Saturday, February 12, 2011

A follower of the Way does not speak deceptively.

Don't tell lies.  Like the first precept, this one is pretty clear as a moral standard.  But, also like the first precept, it is problematic for people when applied too narrowly, and the mind is especially prone to crafting hypothetical scenarios in order to seemingly thwart it or disprove it.

The classic scenario goes something like this: Anne Frank is in your attic.  The Gestapo stops by and asks you if you are harboring any Jews.  Is it okay to lie?  If it is, then what about this precept?  If it is not, then this precept is bullshit.  Again, this is your mind at work, doing it's thing.  Just watch it.

What is at work there is your persistent dissatisfaction with not having a definite, concrete, eternal concept to which to cling.  How easy it would be to just be able to decide "I will never lie" and have boundless confidence that every situation will magically work out peachy-keen!  This is what your mind is in pursuit of here.

Anne Frank is actually not in your attic, and she never will be.  The precepts are not rules to apply to solving abstract ethical puzzles, they are reminders for us as we make decisions about the conduct of our real, actual, everyday lives.  They are not absolute, unchanging, concrete and definite.  But, take a moment to notice something here--your real, actual, everyday life is not absolute, unchanging, concrete and definite.

When I have lied, I have done so because I bought into the idea that I would be better off if someone else understood the world in a different way than I knew it to be.  This is the grasping, this is the delusion that this precept reminds us we can get caught by.  However, there is a broader view still of this precept.  Speaking deceptively can be much more subtle than outright lying, it can mean representing an opinion as fact, and this process can be entirely internal.  That is, you can speak deceptively to yourself.  As with all the precepts, this is where the mistake is really made, I.e., in your own mind.

I have several close friends who are couples.  That is, I am friends with two people whom I met independently of each other who are now pair-bonded, either by marriage or some other similarly primary relationship.  So, I can find myself in a situation where I am getting too sides of the same story, two versions of a single event.  Now, I long ago decided to never step in the middle and this precept points to one of the reasons why.

Even after I have heard the accounts from both sides I don't really know what happened.  I often believe I do, I often have a very concrete concept of where the misunderstanding lies, and who is at fault, and all that stuff.  This precept serves me by reminding me that what I really have is a third version of the story, one step abstracted from the actual event (unless I was there) and to represent that to anyone, including myself, as the truth is to speak deceptively.
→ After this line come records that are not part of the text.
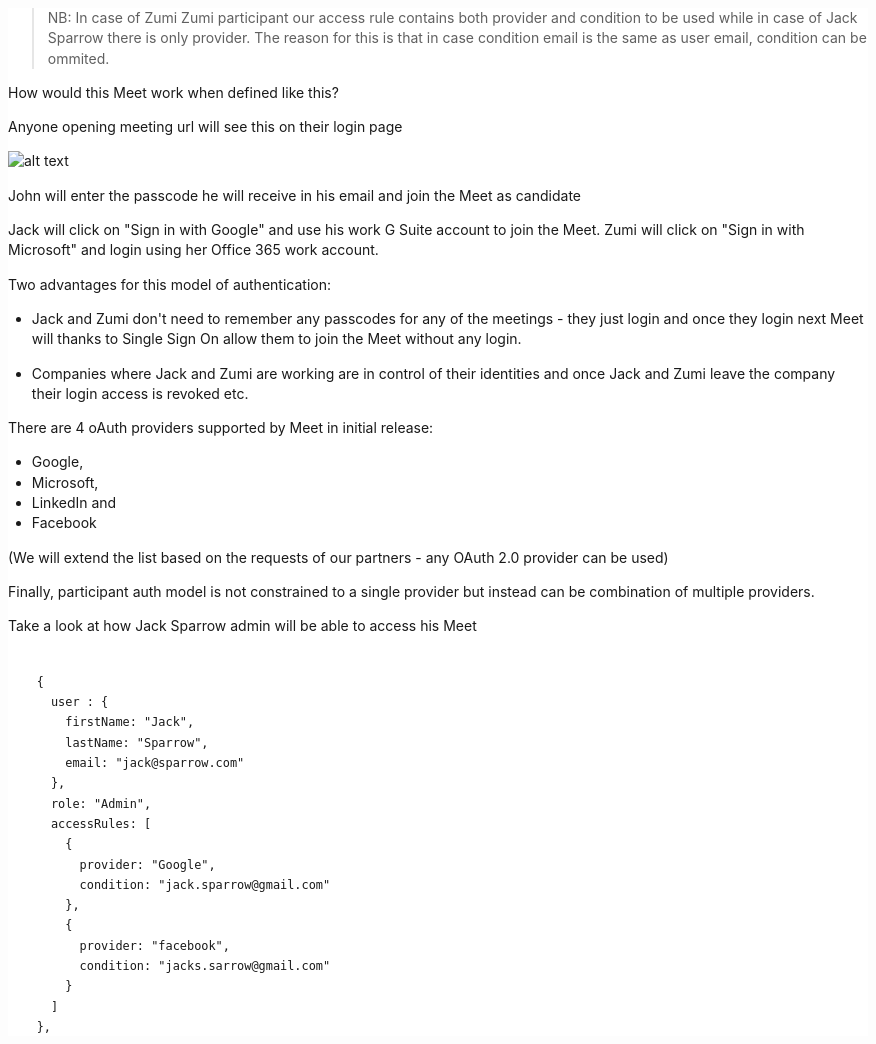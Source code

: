 > NB: In case of Zumi Zumi participant our access rule contains both provider and condition to be used while in case of Jack Sparrow there is only provider. The reason for this is that in case condition email is the same as user email, condition can be ommited.

How would this Meet work when defined like this?

Anyone opening meeting url will see this on their login page

![alt text](https://meet-cdn.azureedge.net/assets/docs/multi_auth_provider.png "Authentication with multiple providers")

John will enter the passcode he will receive in his email and join the Meet as candidate

Jack will click on "Sign in with Google" and use his work G Suite account to join the Meet.
Zumi will click on "Sign in with Microsoft" and login using her Office 365 work account.

Two advantages for this model of authentication:

- Jack and Zumi don't need to remember any passcodes for any of the meetings - they just login and once they login next Meet will thanks to Single Sign On allow them to join the Meet without any login.

- Companies where Jack and Zumi are working are in control of their identities and once Jack and Zumi leave the company their login access is revoked etc.

There are 4 oAuth providers supported by Meet in initial release:

- Google,
- Microsoft,
- LinkedIn and
- Facebook

(We will extend the list based on the requests of our partners - any OAuth 2.0 provider can be used)

Finally, participant auth model is not constrained to a single provider but instead can be combination of multiple providers.

Take a look at how Jack Sparrow admin will be able to access his Meet

```pseudo

    {
      user : {
        firstName: "Jack",
        lastName: "Sparrow",
        email: "jack@sparrow.com"
      },
      role: "Admin",
      accessRules: [
        {
          provider: "Google",
          condition: "jack.sparrow@gmail.com"
        },
        {
          provider: "facebook",
          condition: "jacks.sarrow@gmail.com"
        }
      ]
    },

```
Of course, it is fine for me to discuss my view, or my opinion of a situation as long as I represent it as such.  This doesn't mean that I can never talk about anything.  But much of the speech in which I used to engage was some version of me trying to convince someone that the world really is as I see it.  If I had limited myself to only things I knew to be true I would have really been a very quiet person all those years.

In fact, among people who have only met me recently, I actually have a reputation for being quiet.  This may be because I do stop myself from simply babbling on these days some narrative being cooked up in my mind, because I see it for what it is--so much meaningless mental white noise.  I endeavor to limit my speech to things I know to be true, helpful and kind.  It never ceases to amaze me how little of what I want to say actually satisfies those criteria.  Try it for yourself.

While this precept does represent an admonition against actual lying, and that is good advice, the real issue here is seeing what your mind does with an event as you relate it later.  Whenever you speak to anyone about anything you are conceptualizing reality.  You are extracting items from the whole picture, which means some things are inevitably left out.

There's nothing to do about that other than see it for what it is.  You can never tell the whole truth about something.  The only Truth is what is going on at this very moment, and that can't be spoken.  But, as a beloved teacher in my lineage is known to have said, you have to say something or there will be no understanding.  This is the double-bind we find ourselves in here, so what we can do is be vigilant to represent ourselves with speech as faithfully and truthfully as possible.

So, a follower of the Way does not speak deceptively.